October 18, 2017 – Greek Island of Santorini
Valerie Jones was on Holiday with her husband Nigel on the Greek Island of Santorini celebrating a respite from her breast cancer treatment. According to her husband the afternoon started with some wine on a sightseeing tour, at lunch, then a bit more with dinner. After dinner the couple met a couple who were celebrating a wedding. Mr. Jones retired early, leaving his wife Valerie socializing and enjoying more wine with the couple from the wedding party.
After a few hours of sleeping, Mr. Jones became concerned that his wife was not yet in bed. At around 2 AM, he returned to to the area where he had left his wife socializing with the wedding party. There he was told that his wife had collapsed in the bathrooms. The 54-year-old Mrs. Jones was rushed to the Santorini General Hospital, where she was pronounced dead. An initial post mortem on September 27, 2016 performed at the hospital in Greece listed her cause of death as pulmonary oedema, fluid on the lungs. In October 2017, The Dorset coroner Rachael Griffin ruled her death was due to acute alcohol toxicity based on a report by Pathologist Dr. Kudair Hussein.
In his report to the Bouremouth Coroner’s Court, Dr. Kudair Hussein concluded that Mrs. Jones had likely died from alcohol poisoning. He told the UK Newspaper Mirror, Dorset coroner Rachael Griffin” When blood alcohol levels go above 350mg per 100ml, it is not unknown that people can die suddenly. My report showed Mrs. Jones had 358mg of alcohol per 100ml of blood. On the balance of probability, you can conclude this was the cause of her death.”
The coroner’s inquest into the death of the 54-year-old Mrs.
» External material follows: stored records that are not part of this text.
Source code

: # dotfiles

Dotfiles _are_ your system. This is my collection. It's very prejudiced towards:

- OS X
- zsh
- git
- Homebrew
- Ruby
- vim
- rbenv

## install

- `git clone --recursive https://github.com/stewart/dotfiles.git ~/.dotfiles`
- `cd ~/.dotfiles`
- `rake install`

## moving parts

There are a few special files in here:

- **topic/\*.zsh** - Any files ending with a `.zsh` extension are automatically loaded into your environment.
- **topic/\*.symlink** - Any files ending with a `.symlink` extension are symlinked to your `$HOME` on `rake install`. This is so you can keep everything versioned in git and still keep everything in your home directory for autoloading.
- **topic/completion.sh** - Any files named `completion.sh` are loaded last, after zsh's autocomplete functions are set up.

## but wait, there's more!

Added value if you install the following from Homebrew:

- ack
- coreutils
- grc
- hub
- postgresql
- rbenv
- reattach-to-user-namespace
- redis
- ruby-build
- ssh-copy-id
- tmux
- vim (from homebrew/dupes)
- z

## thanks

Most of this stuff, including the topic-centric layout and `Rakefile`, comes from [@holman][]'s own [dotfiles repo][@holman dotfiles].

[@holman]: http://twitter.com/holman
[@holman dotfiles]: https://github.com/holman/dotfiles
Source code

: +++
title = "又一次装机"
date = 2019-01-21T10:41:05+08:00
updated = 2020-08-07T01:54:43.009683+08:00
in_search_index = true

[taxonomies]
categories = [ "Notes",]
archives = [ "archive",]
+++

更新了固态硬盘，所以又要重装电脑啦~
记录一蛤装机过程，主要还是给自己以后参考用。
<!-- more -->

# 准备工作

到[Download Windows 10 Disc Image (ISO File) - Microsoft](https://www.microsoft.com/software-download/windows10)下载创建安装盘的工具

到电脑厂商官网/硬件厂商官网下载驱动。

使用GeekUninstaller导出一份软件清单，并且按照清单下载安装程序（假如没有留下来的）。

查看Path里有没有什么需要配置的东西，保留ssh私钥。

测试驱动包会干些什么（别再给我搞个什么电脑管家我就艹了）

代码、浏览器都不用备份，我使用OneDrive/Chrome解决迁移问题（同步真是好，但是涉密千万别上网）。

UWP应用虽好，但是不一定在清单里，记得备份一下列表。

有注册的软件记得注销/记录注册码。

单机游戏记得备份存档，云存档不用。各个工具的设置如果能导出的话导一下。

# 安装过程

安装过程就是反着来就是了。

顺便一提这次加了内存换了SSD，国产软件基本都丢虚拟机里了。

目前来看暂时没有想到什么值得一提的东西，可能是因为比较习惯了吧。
Jones, mother of a nineteen year old daughter and a professional surveyor, suggests that binge drinking was the cause of this death, noting that her blood alcohol level was 8 x the amount for which a person would be arrested for drunk driving. Dr. Sarah Jarvis, clinical director of patient.co.uk, used the corner’s report on the death of Valerie Jones to warn pf the consequences of binge drinking.
Although it is very true that binge drinking can lead to death from alcohol toxicity another scenario might account for the death of Valerie Jones. Testifying at the Corner’s Court, Nigel Jones could not say exactly how many drinks his wife consumed during the fateful day of September 26, 2016. He noted that his wife did not have an on going drinking problem and the wine consumption throughout the day on the second day of their trip to Santorini began before noon. Mrs. Jones was rushed to the hospital slightly before 2:00 AM suggesting that her alcohol consumption was over a 14-hour period.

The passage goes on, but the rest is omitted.